::: ENTRIES SUPPLIED :::

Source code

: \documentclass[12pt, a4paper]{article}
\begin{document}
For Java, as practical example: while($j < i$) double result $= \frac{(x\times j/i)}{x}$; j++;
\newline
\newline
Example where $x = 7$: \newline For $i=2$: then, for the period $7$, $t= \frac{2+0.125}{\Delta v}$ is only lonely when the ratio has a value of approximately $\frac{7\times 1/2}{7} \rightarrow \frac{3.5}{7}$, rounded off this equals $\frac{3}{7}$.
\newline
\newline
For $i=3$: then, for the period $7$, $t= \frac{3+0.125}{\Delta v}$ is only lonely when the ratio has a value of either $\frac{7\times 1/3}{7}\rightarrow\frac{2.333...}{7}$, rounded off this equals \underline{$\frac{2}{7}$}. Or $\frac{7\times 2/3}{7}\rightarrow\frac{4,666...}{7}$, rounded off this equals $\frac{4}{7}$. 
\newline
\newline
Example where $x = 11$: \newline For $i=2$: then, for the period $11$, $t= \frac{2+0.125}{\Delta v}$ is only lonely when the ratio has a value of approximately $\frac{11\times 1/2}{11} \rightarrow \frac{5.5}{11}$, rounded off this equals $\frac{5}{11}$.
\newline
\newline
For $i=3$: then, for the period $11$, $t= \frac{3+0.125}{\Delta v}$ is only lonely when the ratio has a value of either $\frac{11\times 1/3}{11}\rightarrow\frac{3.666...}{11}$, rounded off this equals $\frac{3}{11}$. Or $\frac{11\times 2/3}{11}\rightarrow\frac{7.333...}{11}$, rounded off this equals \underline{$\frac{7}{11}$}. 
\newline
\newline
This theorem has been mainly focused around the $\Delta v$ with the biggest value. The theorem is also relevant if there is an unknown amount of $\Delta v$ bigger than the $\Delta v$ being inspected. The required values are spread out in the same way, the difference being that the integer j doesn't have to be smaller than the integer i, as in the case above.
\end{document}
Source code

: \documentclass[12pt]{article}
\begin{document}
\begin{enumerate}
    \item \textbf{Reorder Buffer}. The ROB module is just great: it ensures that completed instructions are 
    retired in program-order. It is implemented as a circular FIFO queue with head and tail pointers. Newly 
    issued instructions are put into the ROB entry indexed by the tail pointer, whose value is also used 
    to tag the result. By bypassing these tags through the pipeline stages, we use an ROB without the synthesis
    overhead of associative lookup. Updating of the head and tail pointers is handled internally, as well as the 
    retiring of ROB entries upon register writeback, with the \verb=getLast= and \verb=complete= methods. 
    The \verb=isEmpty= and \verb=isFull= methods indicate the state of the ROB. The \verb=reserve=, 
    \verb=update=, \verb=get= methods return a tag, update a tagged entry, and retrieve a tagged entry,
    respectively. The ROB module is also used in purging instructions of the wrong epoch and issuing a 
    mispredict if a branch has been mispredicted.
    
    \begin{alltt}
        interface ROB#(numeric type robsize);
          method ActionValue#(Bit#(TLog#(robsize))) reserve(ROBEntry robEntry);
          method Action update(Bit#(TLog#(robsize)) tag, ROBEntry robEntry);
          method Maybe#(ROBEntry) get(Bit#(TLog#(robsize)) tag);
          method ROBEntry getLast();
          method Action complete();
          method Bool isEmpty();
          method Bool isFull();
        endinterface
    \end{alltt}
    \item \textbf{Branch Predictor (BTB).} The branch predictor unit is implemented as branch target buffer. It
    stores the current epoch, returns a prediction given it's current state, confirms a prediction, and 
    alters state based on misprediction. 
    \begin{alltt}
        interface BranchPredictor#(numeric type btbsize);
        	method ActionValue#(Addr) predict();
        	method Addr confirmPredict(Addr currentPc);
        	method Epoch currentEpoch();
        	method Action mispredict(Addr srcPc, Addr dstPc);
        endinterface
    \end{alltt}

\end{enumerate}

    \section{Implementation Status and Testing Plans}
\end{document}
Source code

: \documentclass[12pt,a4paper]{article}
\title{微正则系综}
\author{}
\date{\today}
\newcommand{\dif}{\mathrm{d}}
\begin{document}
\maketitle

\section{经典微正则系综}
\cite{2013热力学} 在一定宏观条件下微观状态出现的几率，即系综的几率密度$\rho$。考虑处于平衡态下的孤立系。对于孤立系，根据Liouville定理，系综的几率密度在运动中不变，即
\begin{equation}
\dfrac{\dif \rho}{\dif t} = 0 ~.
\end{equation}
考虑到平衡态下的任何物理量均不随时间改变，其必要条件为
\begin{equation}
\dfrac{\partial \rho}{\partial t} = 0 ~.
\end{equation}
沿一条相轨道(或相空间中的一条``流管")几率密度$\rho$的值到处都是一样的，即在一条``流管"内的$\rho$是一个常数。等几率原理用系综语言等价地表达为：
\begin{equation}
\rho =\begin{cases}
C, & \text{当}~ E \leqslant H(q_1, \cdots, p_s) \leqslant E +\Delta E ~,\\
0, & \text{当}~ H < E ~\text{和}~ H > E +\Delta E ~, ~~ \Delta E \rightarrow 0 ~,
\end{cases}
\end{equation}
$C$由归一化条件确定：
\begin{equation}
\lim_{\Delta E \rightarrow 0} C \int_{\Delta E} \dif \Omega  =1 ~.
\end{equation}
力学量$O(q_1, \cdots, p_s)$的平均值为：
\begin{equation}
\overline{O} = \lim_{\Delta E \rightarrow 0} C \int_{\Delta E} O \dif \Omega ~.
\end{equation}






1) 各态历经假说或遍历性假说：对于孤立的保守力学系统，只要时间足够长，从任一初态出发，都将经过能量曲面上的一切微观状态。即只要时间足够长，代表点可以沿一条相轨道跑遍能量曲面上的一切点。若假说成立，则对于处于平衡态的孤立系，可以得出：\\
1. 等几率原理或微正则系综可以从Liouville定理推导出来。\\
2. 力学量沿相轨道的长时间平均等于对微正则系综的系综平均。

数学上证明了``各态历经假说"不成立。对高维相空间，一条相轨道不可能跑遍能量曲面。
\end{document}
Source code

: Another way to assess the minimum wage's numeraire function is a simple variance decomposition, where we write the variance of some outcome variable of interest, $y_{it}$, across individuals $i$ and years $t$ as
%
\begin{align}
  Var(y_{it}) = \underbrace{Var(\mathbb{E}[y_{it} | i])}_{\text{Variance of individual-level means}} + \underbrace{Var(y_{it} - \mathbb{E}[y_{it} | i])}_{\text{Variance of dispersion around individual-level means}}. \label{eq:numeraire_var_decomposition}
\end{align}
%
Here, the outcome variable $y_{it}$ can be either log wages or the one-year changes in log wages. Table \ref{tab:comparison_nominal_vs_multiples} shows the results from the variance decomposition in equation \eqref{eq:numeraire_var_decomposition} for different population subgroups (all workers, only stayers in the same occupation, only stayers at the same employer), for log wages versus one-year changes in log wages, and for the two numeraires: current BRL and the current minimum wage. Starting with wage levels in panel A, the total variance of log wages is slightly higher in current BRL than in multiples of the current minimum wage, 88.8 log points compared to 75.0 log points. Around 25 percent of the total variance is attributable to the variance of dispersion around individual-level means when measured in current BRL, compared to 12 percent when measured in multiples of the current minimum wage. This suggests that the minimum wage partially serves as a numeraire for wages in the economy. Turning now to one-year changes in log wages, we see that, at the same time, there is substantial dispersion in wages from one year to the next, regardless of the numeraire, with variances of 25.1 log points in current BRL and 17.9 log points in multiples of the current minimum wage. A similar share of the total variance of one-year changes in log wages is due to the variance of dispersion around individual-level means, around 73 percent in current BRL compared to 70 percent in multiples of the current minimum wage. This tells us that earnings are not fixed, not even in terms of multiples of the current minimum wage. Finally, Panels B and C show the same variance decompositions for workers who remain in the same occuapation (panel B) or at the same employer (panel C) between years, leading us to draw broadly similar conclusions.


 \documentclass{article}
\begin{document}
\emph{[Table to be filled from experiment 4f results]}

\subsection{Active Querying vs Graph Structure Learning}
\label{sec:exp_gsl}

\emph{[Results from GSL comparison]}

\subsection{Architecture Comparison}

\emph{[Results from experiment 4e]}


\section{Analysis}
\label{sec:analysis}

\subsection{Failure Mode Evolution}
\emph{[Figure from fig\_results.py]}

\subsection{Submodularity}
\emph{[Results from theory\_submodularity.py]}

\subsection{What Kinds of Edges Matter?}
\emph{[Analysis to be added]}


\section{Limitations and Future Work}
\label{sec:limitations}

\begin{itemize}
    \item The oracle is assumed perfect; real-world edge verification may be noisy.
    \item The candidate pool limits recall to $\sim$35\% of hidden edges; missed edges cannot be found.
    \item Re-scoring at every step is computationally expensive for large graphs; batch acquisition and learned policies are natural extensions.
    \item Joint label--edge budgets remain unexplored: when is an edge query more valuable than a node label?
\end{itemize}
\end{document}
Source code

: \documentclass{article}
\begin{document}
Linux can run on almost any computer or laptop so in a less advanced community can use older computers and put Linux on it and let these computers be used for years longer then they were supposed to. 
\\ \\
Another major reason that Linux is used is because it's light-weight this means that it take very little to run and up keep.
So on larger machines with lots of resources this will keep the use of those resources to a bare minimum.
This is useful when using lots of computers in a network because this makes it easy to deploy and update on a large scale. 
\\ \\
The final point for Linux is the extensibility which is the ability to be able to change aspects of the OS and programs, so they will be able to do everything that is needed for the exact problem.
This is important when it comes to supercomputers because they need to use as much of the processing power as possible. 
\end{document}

:::

WORK ITEM:
The lines to reproduce run from the one that contains "may be noisy." through the last line above; copy them exactly.

ANSWER TO THIS EXERCISE:
    \item The oracle is assumed perfect; real-world edge verification may be noisy.
    \item The candidate pool limits recall to $\sim$35\% of hidden edges; missed edges cannot be found.
    \item Re-scoring at every step is computationally expensive for large graphs; batch acquisition and learned policies are natural extensions.
    \item Joint label--edge budgets remain unexplored: when is an edge query more valuable than a node label?
\end{itemize}
\end{document}
Source code

: \documentclass{article}
\begin{document}
Linux can run on almost any computer or laptop so in a less advanced community can use older computers and put Linux on it and let these computers be used for years longer then they were supposed to. 
\\ \\
Another major reason that Linux is used is because it's light-weight this means that it take very little to run and up keep.
So on larger machines with lots of resources this will keep the use of those resources to a bare minimum.
This is useful when using lots of computers in a network because this makes it easy to deploy and update on a large scale. 
\\ \\
The final point for Linux is the extensibility which is the ability to be able to change aspects of the OS and programs, so they will be able to do everything that is needed for the exact problem.
This is important when it comes to supercomputers because they need to use as much of the processing power as possible. 
\end{document}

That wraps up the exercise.